CINEMA
TRAITEMENT DE CHOC d’Alain Jessua : le prix de la jeunesse
Sorti en 1973, Traitement de choc n’est pas vraiment resté dans les mémoires mais a de quoi intriguer puisqu’on y retrouve Annie Girardot et Alain Delon au sein d’un mystérieux institut de thalassothérapie proposant à ses résidents de retrouver la beauté et la force de la jeunesse. Forcément il y a un truc louche derrière…
Hélène Masson (Annie Girardot) débarque avec le sourire et toute disposée à se détendre à la thalasso appartenant au Docteur Devillers (Alain Delon). Elle y retrouve son fidèle ami gay, Jérôme (Robert Hirsch).

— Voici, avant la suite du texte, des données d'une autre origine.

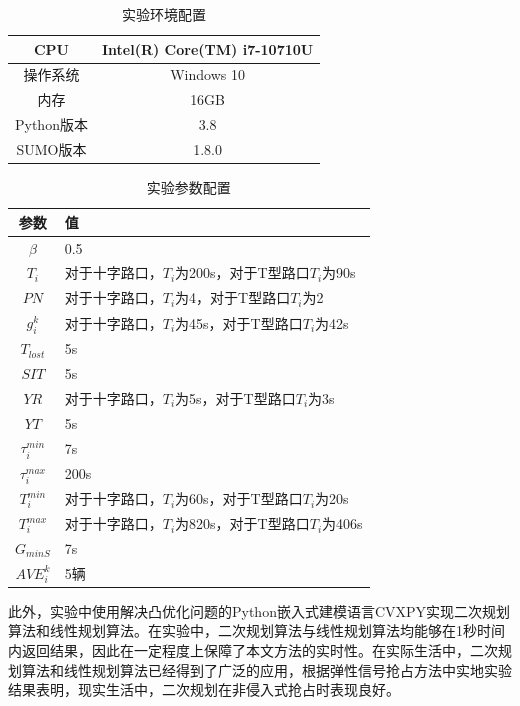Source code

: \begin{table}[H]
	\centering
	\caption{实验环境配置}
	\label{table:shiyanhuanjing}
	\begin{tabular}{|c|c|}
		\hline
		CPU & Intel(R) Core(TM) i7-10710U \\ \hline
		操作系统 & Windows 10 \\ \hline
		内存 & 16GB \\ \hline
		Python版本 & 3.8 \\ \hline
		SUMO版本 & 1.8.0 \\ \hline
	\end{tabular}
\end{table}

\begin{table}[H]
	\centering
	\caption{实验参数配置}
	\label{table:shiyancanshu}
	\begin{tabular}{|c|l|}
		\hline
		参数 & 值 \\ \hline
		${\beta}$ & 0.5 \\ \hline
		${T_i}$ & 对于十字路口，${T_i}$为200s，对于T型路口${T_i}$为90s \\ \hline
		${PN}$ &  对于十字路口，${T_i}$为4，对于T型路口${T_i}$为2 \\ \hline
		${g_i^k}$ & 对于十字路口，${T_i}$为45s，对于T型路口${T_i}$为42s  \\ \hline
		${T_{lost}}$ & 5s \\ \hline
		${SIT}$ & 5s \\ \hline
		${YR}$ & 对于十字路口，${T_i}$为5s，对于T型路口${T_i}$为3s \\ \hline
		${YT}$ & 5s \\ \hline
		${\tau_i^{min}}$ & 7s \\ \hline
		${\tau_i^{max}}$ & 200s \\ \hline
		${T_i^{min}}$ & 对于十字路口，${T_i}$为60s，对于T型路口${T_i}$为20s \\ \hline
		${T_i^{max}}$ & 对于十字路口，${T_i}$为820s，对于T型路口${T_i}$为406s \\ \hline
		${G_{minS}}$ & 7s  \\ \hline
		${AVE_i^k}$ & 5辆 \\ \hline
	\end{tabular}
\end{table}

此外，实验中使用解决凸优化问题的Python嵌入式建模语言CVXPY实现二次规划算法和线性规划算法\cite{diamond2016cvxpy, agrawal2018rewriting}。在实验中，二次规划算法与线性规划算法均能够在1秒时间内返回结果，因此在一定程度上保障了本文方法的实时性。在实际生活中，二次规划算法和线性规划算法已经得到了广泛的应用，根据弹性信号抢占方法\cite{min}中实地实验结果表明，现实生活中，二次规划在非侵入式抢占时表现良好。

Ce dernier ne tarit pas d’éloges sur l’endroit qui permettrait de se détendre comme jamais, de se redécouvrir et d’accéder à une nouvelle jeunesse.
Aux côtés de Jérôme, Hélène fait connaissance avec les autres clients de la cure : essentiellement des personnes âgées, fringantes, riches. Tout le monde voue un véritable culte au Docteur Devilers dont les mystérieuses opérations amènent chacun à se sentir extrêmement bien et revivifié. Un soir, Jérôme se confie à Hélène. Il est ruiné et désespéré, n’a plus de quoi payer pour continuer à venir à l’Institut. Il confesse réaliser qu’il se sent comme un drogué. Le lendemain, il est retrouvé mort : on présume qu’il s’est suicidé.
Ce décès ébranle forcément Hélène qui décide de quitter la thalasso. Mais on l’y retient presque de force. Au fil des jours, elle va découvrir les recoins secrets et zones d’ombres de l’endroit. Y évoluent notamment de jeunes et beaux ouvriers portugais au comportement de plus en plus suspect…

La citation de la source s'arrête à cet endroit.